For local or HPC-managed bundles, a full archive description may not exist. In that case, keep the catalog entry focused on identity and compatibility, and place an identifier file beside the installed resources when possible:
{"resource_key": "my-center-germline-v1"}
Save it as:
DATADIR/cbicall-resource-id.json
When the catalog pins remote_identifier.sha256, CBIcall checks that file
against the expected SHA-256 at runtime.
3. Point Workflows to the Installed Files
The catalog does not launch tools directly. The selected backend resolves concrete paths.

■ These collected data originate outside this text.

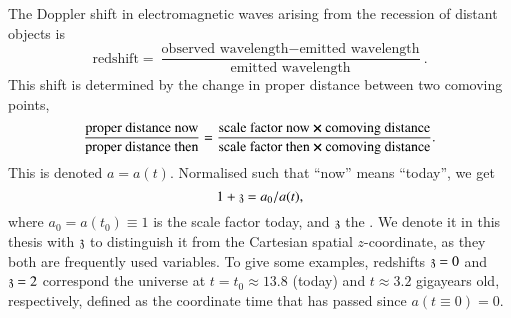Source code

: 

    The Doppler shift in electromagnetic waves arising from the recession of distant objects is %
    \begin{equation*}
        \text{redshift} = 
        \frac{\text{observed wavelength} - \text{emitted wavelength} }{\text{emitted wavelength} }.
    \end{equation*}
    This shift is determined by the change in proper distance between two comoving points, 
    \begin{equation*}
        \frac{\text{proper distance now}}{\text{proper distance then}} = \frac{\text{scale factor now}\cross \text{comoving distance}}{\text{scale factor then}\cross \text{comoving distance}}.
    \end{equation*}
    This  is denoted $a= a(t)$. Normalised such that ``now'' means ``today'', we get 
    \begin{equation}
        1 + \mathfrak{z} = a_0/a(t),
    \end{equation}
    where $a_0 = a(t_0)\equiv 1$ is the scale factor today, and $\mathfrak{z}$ the . 
    We denote it in this thesis with $\mathfrak{z}$ to distinguish it from the Cartesian spatial $z$-coordinate, as they both are frequently used variables. %
    To give some examples, redshifts $\mathfrak{z} = 0$ and $\mathfrak{z}=2$ correspond the universe at $t=t_0 \approx 13.8$ (today) and $t\approx 3.2$ gigayears old, respectively, defined as the coordinate time that has passed since $a(t\equiv 0)=0$.




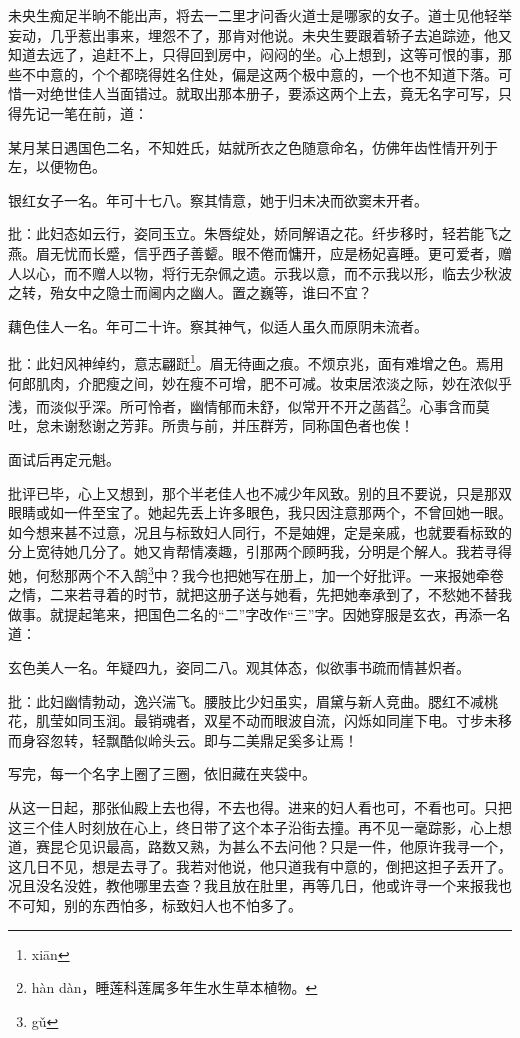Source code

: \documentclass[a4paper,12pt,UTF8,twoside]{ctexbook}
\begin{document}
未央生痴足半晌不能出声，将去一二里才问香火道士是哪家的女子。道士见他轻举妄动，几乎惹出事来，埋怨不了，那肯对他说。未央生要跟着轿子去追踪迹，他又知道去远了，追赶不上，只得回到房中，闷闷的坐。心上想到，这等可恨的事，那些不中意的，个个都晓得姓名住处，偏是这两个极中意的，一个也不知道下落。可惜一对绝世佳人当面错过。就取出那本册子，要添这两个上去，竟无名字可写，只得先记一笔在前，道：

某月某日遇国色二名，不知姓氏，姑就所衣之色随意命名，仿佛年齿性情开列于左，以便物色。

银红女子一名。年可十七八。察其情意，她于归未决而欲窦未开者。

批：此妇态如云行，姿同玉立。朱唇绽处，娇同解语之花。纤步移时，轻若能飞之燕。眉无忧而长蹙，信乎西子善颦。眼不倦而慵开，应是杨妃喜睡。更可爱者，赠人以心，而不赠人以物，将行无杂佩之遗。示我以意，而不示我以形，临去少秋波之转，殆女中之隐士而阃内之幽人。置之巍等，谁曰不宜？

藕色佳人一名。年可二十许。察其神气，似适人虽久而原阴未流者。

批：此妇风神绰约，意志翩跹\footnote{xi\=an}。眉无待画之痕。不烦京兆，面有难增之色。焉用何郎肌肉，介肥瘦之间，妙在瘦不可增，肥不可减。妆束居浓淡之际，妙在浓似乎浅，而淡似乎深。所可怜者，幽情郁而未舒，似常开不开之菡萏\footnote{h\`an d\`an，睡莲科莲属多年生水生草本植物。}。心事含而莫吐，怠未谢愁谢之芳菲。所贵与前，并压群芳，同称国色者也俟！

面试后再定元魁。

批评已毕，心上又想到，那个半老佳人也不减少年风致。别的且不要说，只是那双眼睛或如一件至宝了。她起先丢上许多眼色，我只因注意那两个，不曾回她一眼。如今想来甚不过意，况且与标致妇人同行，不是妯娌，定是亲戚，也就要看标致的分上宽待她几分了。她又肯帮情凑趣，引那两个顾眄我，分明是个解人。我若寻得她，何愁那两个不入鹄\footnote{g\v{u}}中？我今也把她写在册上，加一个好批评。一来报她牵卷之情，二来若寻着的时节，就把这册子送与她看，先把她奉承到了，不愁她不替我做事。就提起笔来，把国色二名的“二”字改作“三”字。因她穿服是玄衣，再添一名道：

玄色美人一名。年疑四九，姿同二八。观其体态，似欲事书疏而情甚炽者。

批：此妇幽情勃动，逸兴湍飞。腰肢比少妇虽实，眉黛与新人竞曲。腮红不减桃花，肌莹如同玉润。最销魂者，双星不动而眼波自流，闪烁如同崖下电。寸步未移而身容忽转，轻飘酷似岭头云。即与二美鼎足奚多让焉！

写完，每一个名字上圈了三圈，依旧藏在夹袋中。

从这一日起，那张仙殿上去也得，不去也得。进来的妇人看也可，不看也可。只把这三个佳人时刻放在心上，终日带了这个本子沿街去撞。再不见一毫踪影，心上想道，赛昆仑见识最高，路数又熟，为甚么不去问他？只是一件，他原许我寻一个，这几日不见，想是去寻了。我若对他说，他只道我有中意的，倒把这担子丢开了。况且没名没姓，教他哪里去查？我且放在肚里，再等几日，他或许寻一个来报我也不可知，别的东西怕多，标致妇人也不怕多了。
\end{document}
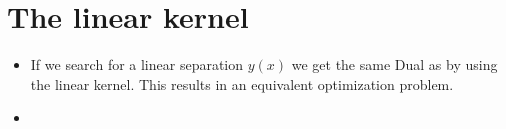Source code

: 
\section*{The linear kernel} %
\label{sec:the_linear_kernel}
\begin{itemize}
	\item If we search for a linear separation $y(x)$ we get the same Dual as by using the linear kernel. This results in an equivalent optimization problem.
	\item 
\end{itemize}


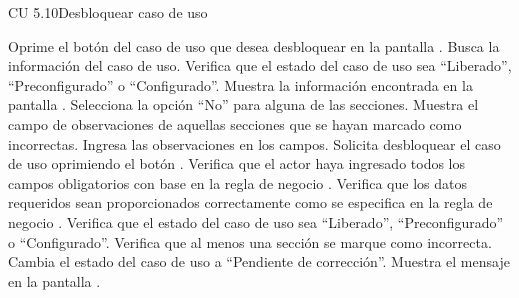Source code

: \begin{UseCase}{CU 5.10}{Desbloquear caso de uso}

\end{UseCase}
 \begin{UCtrayectoria}
	\UCpaso[\UCactor] Oprime el botón \btnDesbloquear del caso de uso que desea desbloquear en la pantalla .
    \UCpaso[\UCsist] Busca la información del caso de uso. 
    \UCpaso[\UCsist] Verifica que el estado del caso de uso sea ``Liberado'', ``Preconfigurado'' o ``Configurado''. 
    \UCpaso[\UCsist] Muestra la información encontrada en la pantalla .
    \UCpaso[\UCactor] Selecciona la opción ``No'' para alguna de las secciones.  \label{cu5.10:selecciona}
    \UCpaso[\UCsist] Muestra el campo de observaciones de aquellas secciones que se hayan marcado como incorrectas.
    \UCpaso[\UCactor] Ingresa las observaciones en los campos.
	\UCpaso[\UCactor] Solicita desbloquear el caso de uso oprimiendo el botón .  \label{cu5.10:oprime}
	\UCpaso[\UCsist] Verifica que el actor haya ingresado todos los campos obligatorios con base en la regla de negocio . 
	\UCpaso[\UCsist] Verifica que los datos requeridos sean proporcionados correctamente como se especifica en la regla de negocio . 
    \UCpaso[\UCsist] Verifica que el estado del caso de uso sea ``Liberado'', ``Preconfigurado'' o ``Configurado''. 
    \UCpaso[\UCsist] Verifica que al menos una sección se marque como incorrecta. 
    \UCpaso[\UCsist] Cambia el estado del caso de uso a ``Pendiente de corrección''.
    \UCpaso[\UCsist] Muestra el mensaje  en la pantalla .
 \end{UCtrayectoria}
 
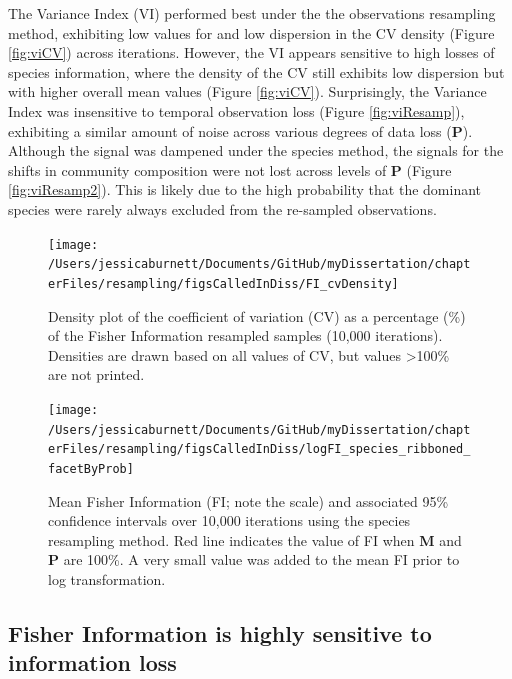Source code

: \documentclass[12pt,twoside,openany]{reedthesis}
\begin{document}
The Variance Index (VI) performed best under the the observations resampling method, exhibiting low values for and low dispersion in the CV density (Figure \ref{fig:viCV}) across iterations. However, the VI appears sensitive to high losses of species information, where the density of the CV still exhibits low dispersion but with higher overall mean values (Figure \ref{fig:viCV}). Surprisingly, the Variance Index was insensitive to temporal observation loss (Figure \ref{fig:viResamp}), exhibiting a similar amount of noise across various degrees of data loss (\(\textbf{P}\)). Although the signal was dampened under the species method, the signals for the shifts in community composition were not lost across levels of \(\textbf{P}\) (Figure \ref{fig:viResamp2}). This is likely due to the high probability that the dominant species were rarely always excluded from the re-sampled observations.

\begin{figure}
\texttt{[image: /Users/jessicaburnett/Documents/GitHub/myDissertation/chapterFiles/resampling/figsCalledInDiss/FI\_cvDensity]} \caption{Density plot of the coefficient of variation (CV) as a percentage (\%) of the Fisher Information resampled samples (10,000 iterations). Densities are drawn based on all values of CV, but values \textgreater100\% are not printed.}\label{fig:fiCV}
\end{figure}

\begin{figure}
\texttt{[image: /Users/jessicaburnett/Documents/GitHub/myDissertation/chapterFiles/resampling/figsCalledInDiss/logFI\_species\_ribboned\_facetByProb]} \caption{Mean Fisher Information (FI; note the scale) and associated 95\% confidence intervals over 10,000 iterations using the species resampling method. Red line indicates the value of FI when \textbf{M} and \textbf{P} are 100\%. A very small value was added to the mean FI prior to log transformation.}\label{fig:fiResamp}
\end{figure}
\hypertarget{fisher-information-is-highly-sensitive-to-information-loss}{%
\subsection{Fisher Information is highly sensitive to information loss}\label{fisher-information-is-highly-sensitive-to-information-loss}}
\end{document}
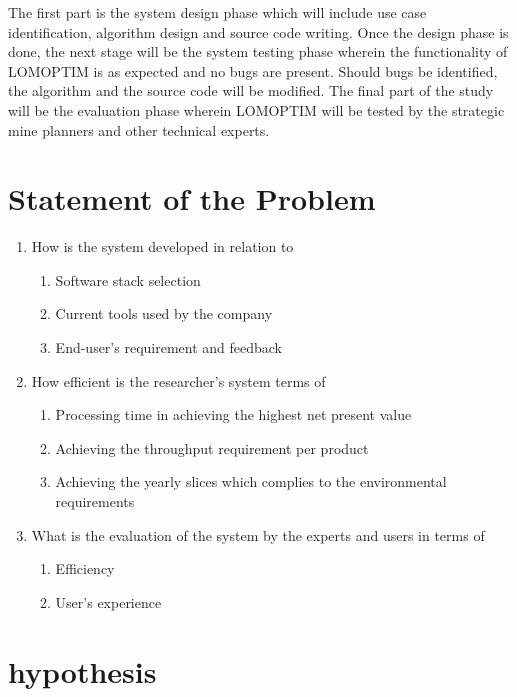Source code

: \documentclass[12pt]{report}
\begin{document}
The first part is the system design phase which will include use case identification, algorithm design and source code writing.
Once the design phase is done, the next stage will be the system testing phase wherein the functionality of LOMOPTIM is as expected and no bugs are present.
Should bugs be identified, the algorithm and the source code will be modified.
The final part of the study will be the evaluation phase wherein LOMOPTIM will be tested by the strategic mine planners and other technical experts.

\section{Statement of the Problem}

\begin{enumerate}
    \item How is the system developed in relation to
            \begin{enumerate}
                \item Software stack selection
                \item Current tools used by the company
                \item End-user's requirement and feedback
            \end{enumerate}
    \item How efficient is the researcher's system terms of
        \begin{enumerate}
            \item Processing time in achieving the highest net present value
            \item Achieving the throughput requirement per product
            \item Achieving the yearly slices which complies to the environmental requirements
        \end{enumerate}
    \item What is the evaluation of the system by the experts and users in terms of
        \begin{enumerate}
            \item Efficiency
            \item User's experience
        \end{enumerate}
\end{enumerate}

\section{hypothesis}
\end{document}
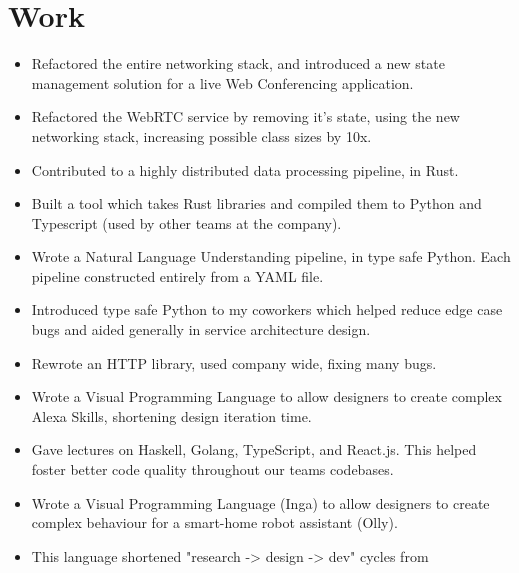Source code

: \documentclass{jcgcv}
\begin{document}
\begin{column}
  \section{Work}
  \begin{itemize}\setlength\itemsep{0.25em}
    \item Refactored the entire networking stack, and introduced a new state
          management solution for a live Web Conferencing application.
    \item Refactored the WebRTC service by removing it's state, using the
          new networking stack, increasing possible class sizes by 10x.
    \item Contributed to a highly distributed data processing pipeline, in Rust.
    \item Built a tool which takes Rust libraries and compiled them to Python
          and Typescript (used by other teams at the company).
  \end{itemize}
  \vgap
  \begin{itemize}\setlength\itemsep{0.25em}
    \item Wrote a Natural Language Understanding pipeline, in type safe
          Python. Each pipeline constructed entirely from a YAML file.
    \item Introduced type safe Python to my coworkers which helped reduce
          edge case bugs and aided generally in service architecture design.
    \item Rewrote an HTTP library, used company wide, fixing many bugs.
    \item Wrote a Visual Programming Language to allow designers to create
          complex Alexa Skills, shortening design iteration time.
    \item Gave lectures on Haskell, Golang, TypeScript, and React.js. This
          helped foster better code quality throughout our teams codebases.
  \end{itemize}
  \vgap
  \begin{itemize}\setlength\itemsep{0.25em}
    \item Wrote a Visual Programming Language (Inga) to allow designers to
          create complex behaviour for a smart-home robot assistant (Olly).
    \item This language shortened "research -> design -> dev" cycles from

\end{itemize}
\end{column}
\end{document}

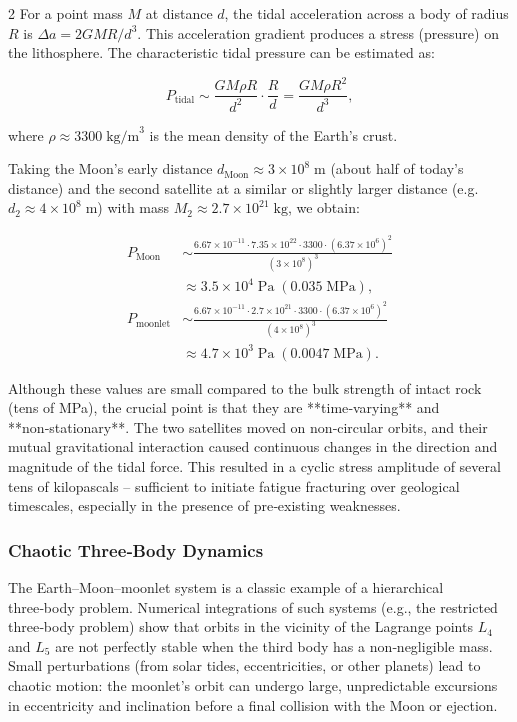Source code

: \documentclass[11pt,a4paper]{article}
\begin{document}
\begin{multicols}{2}
		For a point mass \(M\) at distance \(d\), the tidal acceleration across a body of radius \(R\) is \(\Delta a = 2GM R / d^{3}\).  This acceleration gradient produces a stress (pressure) on the lithosphere.  The characteristic tidal pressure can be estimated as:
		
		\[
		P_{\text{tidal}} \sim \frac{GM \rho R}{d^{2}} \cdot \frac{R}{d} = \frac{GM \rho R^{2}}{d^{3}},
		\]
		
		where \(\rho \approx 3300\;\text{kg/m}^{3}\) is the mean density of the Earth’s crust.  
		
		Taking the Moon’s early distance \(d_{\text{Moon}} \approx 3\times10^{8}\;\text{m}\) (about half of today’s distance) and the second satellite at a similar or slightly larger distance (e.g. \(d_{2} \approx 4\times10^{8}\;\text{m}\)) with mass \(M_{2} \approx 2.7\times10^{21}\;\text{kg}\), we obtain:
		
		\[
		\begin{aligned}
			P_{\text{Moon}} &\sim \frac{6.67\times10^{-11} \cdot 7.35\times10^{22} \cdot 3300 \cdot (6.37\times10^{6})^{2}}{(3\times10^{8})^{3}} \\
			&\approx 3.5 \times 10^{4}\;\text{Pa} \;(0.035\;\text{MPa}),\\
			P_{\text{moonlet}} &\sim \frac{6.67\times10^{-11} \cdot 2.7\times10^{21} \cdot 3300 \cdot (6.37\times10^{6})^{2}}{(4\times10^{8})^{3}} \\
			&\approx 4.7 \times 10^{3}\;\text{Pa} \;(0.0047\;\text{MPa}).
		\end{aligned}
		\]
		
		Although these values are small compared to the bulk strength of intact rock (tens of MPa), the crucial point is that they are **time‑varying** and **non‑stationary**.  The two satellites moved on non‑circular orbits, and their mutual gravitational interaction caused continuous changes in the direction and magnitude of the tidal force.  This resulted in a cyclic stress amplitude of several tens of kilopascals – sufficient to initiate fatigue fracturing over geological timescales, especially in the presence of pre‑existing weaknesses.
		
		\subsubsection{Chaotic Three‑Body Dynamics}
		
		The Earth–Moon–moonlet system is a classic example of a hierarchical three‑body problem.  Numerical integrations of such systems (e.g., the restricted three‑body problem) show that orbits in the vicinity of the Lagrange points \(L_{4}\) and \(L_{5}\) are not perfectly stable when the third body has a non‑negligible mass.  Small perturbations (from solar tides, eccentricities, or other planets) lead to chaotic motion: the moonlet’s orbit can undergo large, unpredictable excursions in eccentricity and inclination before a final collision with the Moon or ejection.
		

\end{multicols}
\end{document}
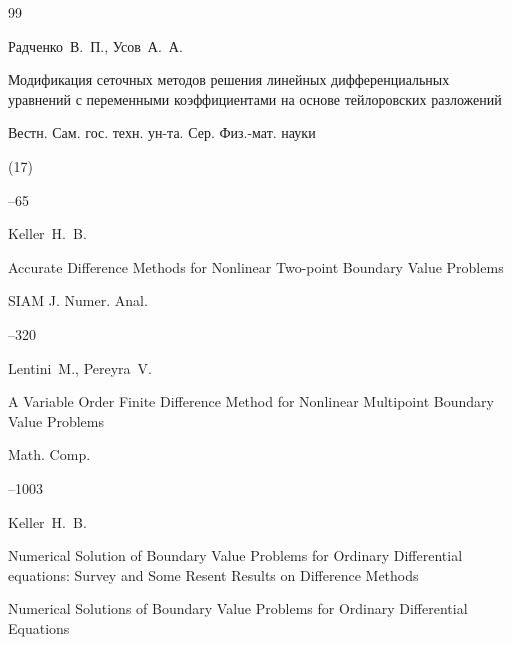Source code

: \begin{thebibliography}{99}




\by Радченко~В.~П., Усов~А.~А.

\paper Модификация сеточных методов решения линейных дифференциальных уравнений с переменными коэффициентами на основе тейлоровских разложений

\jour Вестн. Сам. гос. техн. ун-та. Сер. Физ.-мат. науки


(17)

--65






\by Keller~H.~B.

\paper Accurate Difference Methods for Nonlinear Two-point Boundary Value Problems

\jour SIAM J. Numer. Anal.





--320




\by Lentini~M., Pereyra~V.

\paper A Variable Order Finite Difference Method for Nonlinear Multipoint Boundary Value Problems

\jour Math. Comp.




--1003







\by Keller~H.~B.

\paper Numerical Solution of Boundary Value Problems for Ordinary Differential equations: Survey and Some Resent Results on Difference Methods

\inbook Numerical Solutions of Boundary Value Problems for Ordinary Differential Equations


\end{thebibliography}
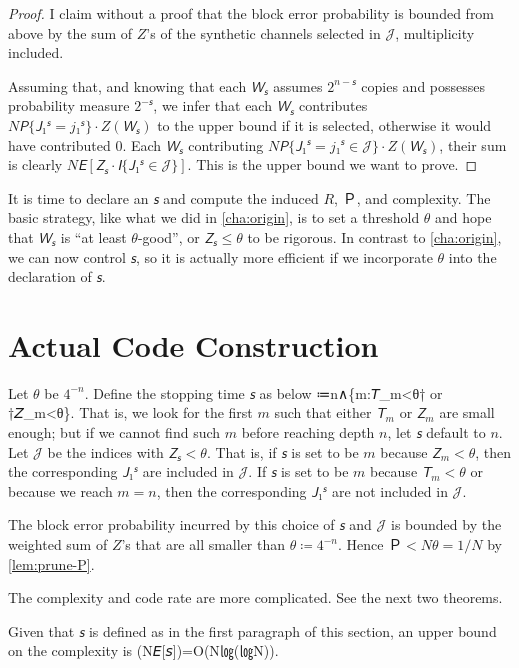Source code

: \documentclass[openany]{amsbook}
\numberwithin{equation}{chapter}
\numberwithin{figure}{chapter}
\numberwithin{table}{chapter}
\def\[#1\]{\begin{equation*}{#1}\end{equation*}}
\theoremstyle{definition}	理dfn:Definition~?s			理exa:Example~?s
\theoremstyle{remark}		理cla:Claim~?s				理rem:Remark~?s
\begin{document}
	\begin{proof}
		I claim without a proof that the block error probability
		is bounded from above by the sum of $Z$'s of
		the synthetic channels selected in $𝒥$, multiplicity included.
		
		Assuming that, and knowing that each $𝘞_𝘴$ assumes $2^{n-𝘴}$ copies
		and possesses probability measure $2^{-𝘴}$, we infer that
		each $𝘞_𝘴$ contributes $N𝘗\{𝘑₁^𝘴=j₁^𝘴\}·Z(𝘞_𝘴)$ to the upper bound
		if it is selected, otherwise it would have contributed $0$.
		Each $𝘞_𝘴$ contributing $N𝘗\{𝘑₁^𝘴=j₁^𝘴∈𝒥\}·Z(𝘞_𝘴)$,
		their sum is clearly $N𝘌[𝘡_𝘴·𝘐\{𝘑₁^𝘴∈𝒥\}]$.
		This is the upper bound we want to prove.
	\end{proof}

	It is time to declare an $𝘴$ and compute the induced $R$, $Ｐ$, and complexity.
	The basic strategy, like what we did in \cref{cha:origin}, is to set a threshold $θ$
	and hope that $𝘞_𝘴$ is “at least $θ$-good”, or $𝘡_𝘴≤θ$ to be rigorous.
	In contrast to \cref{cha:origin}, we can now control $𝘴$,
	so it is actually more efficient if we incorporate $θ$ into the declaration of $𝘴$.

\section{Actual Code Construction}

	Let $θ$ be $4^{-n}$.
	Define the stopping time $𝘴$ as below
	\[𝘴≔n∧\min\{m:𝘛_m<θ† or †𝘡_m<θ\}.\label{for:stop}\]
	That is, we look for the first $m$ such that either $𝘛_m$ or $𝘡_m$ are small enough;
	but if we cannot find such $m$ before reaching depth $n$, let $𝘴$ default to $n$.
	Let $𝒥$ be the indices with $𝘡_𝘴<θ$.
	That is, if $𝘴$ is set to be $m$ because $𝘡_m<θ$,
	then the corresponding $𝘑₁^𝘴$ are included in $𝒥$.
	If $𝘴$ is set to be $m$ because $𝘛_m<θ$ or because we reach $m=n$,
	then the corresponding $𝘑₁^𝘴$ are not included in $𝒥$.
	
	The block error probability incurred by this choice of $𝘴$ and $𝒥$
	is bounded by the weighted sum of $Z$'s that are all smaller than $θ≔4^{-n}$.
	Hence $Ｐ<Nθ=1/N$ by \cref{lem:prune-P}.
	
	The complexity and code rate are more complicated.
	See the next two theorems.
	
	\begin{thm}\label{thm:actual-C}
		Given that $𝘴$ is defined as in the first paragraph of this section,
		an upper bound on the complexity is
		\[O(N𝘌[𝘴])=O(N㏒(㏒N)).\]
	\end{thm}
	
\end{document}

For Bash workflows, update the relevant profile env.sh:
DATADIR=/path/to/my-center-resources
DBDIR=$DATADIR/Databases
NGSUTILS=$DATADIR/NGSutils
For Snakemake, native Nextflow, and Cromwell workflows, update the relevant config.yaml:
datadir: /path/to/my-center-resources
The run provenance records the selected resource key and fingerprint. Workflow logs record the concrete executable and reference paths used during execution.
4. Validate the Resource Entry
Validate the whole catalog:
bin/cbicall validate-resources
Validate one non-default resource entry:
bin/cbicall validate-resources --resource my-center-germline-v1
Validate a resource from a custom catalog file:
bin/cbicall validate-resources \
--catalog /path/to/cbicall-resource-catalog.json \
--resource my-center-germline-v1
This checks that the catalog entry is well formed and that its
compatible_workflows keys exist in the workflow registry.
5. Validate One Real Run
Resource catalog validation does not know which profile or runtime directory a user will
select. Use validate-parameters with a concrete parameters file to validate the selected
workflow and bundle together:
pipeline: wes
mode: single
workflow_backend: bash
software_stack: gatk-4.6
resource: my-center-germline-v1
genome: b37
input_dir: SAMPLE01
Then run:
bin/cbicall validate-parameters -p my-center-wes.yaml
validate-parameters resolves the workflow implementation, checks that the selected
resource is compatible with it, resolves the backend resource location,
and verifies installed bundle metadata when cbicall-resource-id.json or
cbicall-resource-installation.json is present in DATADIR.
Contributor Checklist
- Choose a resource key that users can place in
resource. - Add the bundle entry to
resources/cbicall-resource-catalog.json. - Declare compatible workflow implementation keys.
- Add archive and identifier checksums for CBIcall-provided downloads.
- Keep backend-specific paths in
env.shor Snakemake/Nextflowconfig.yaml. - Run
bin/cbicall validate-resources --resource <resource-key>. - Run
bin/cbicall validate-parameters -p <parameters.yaml>with that resource selected.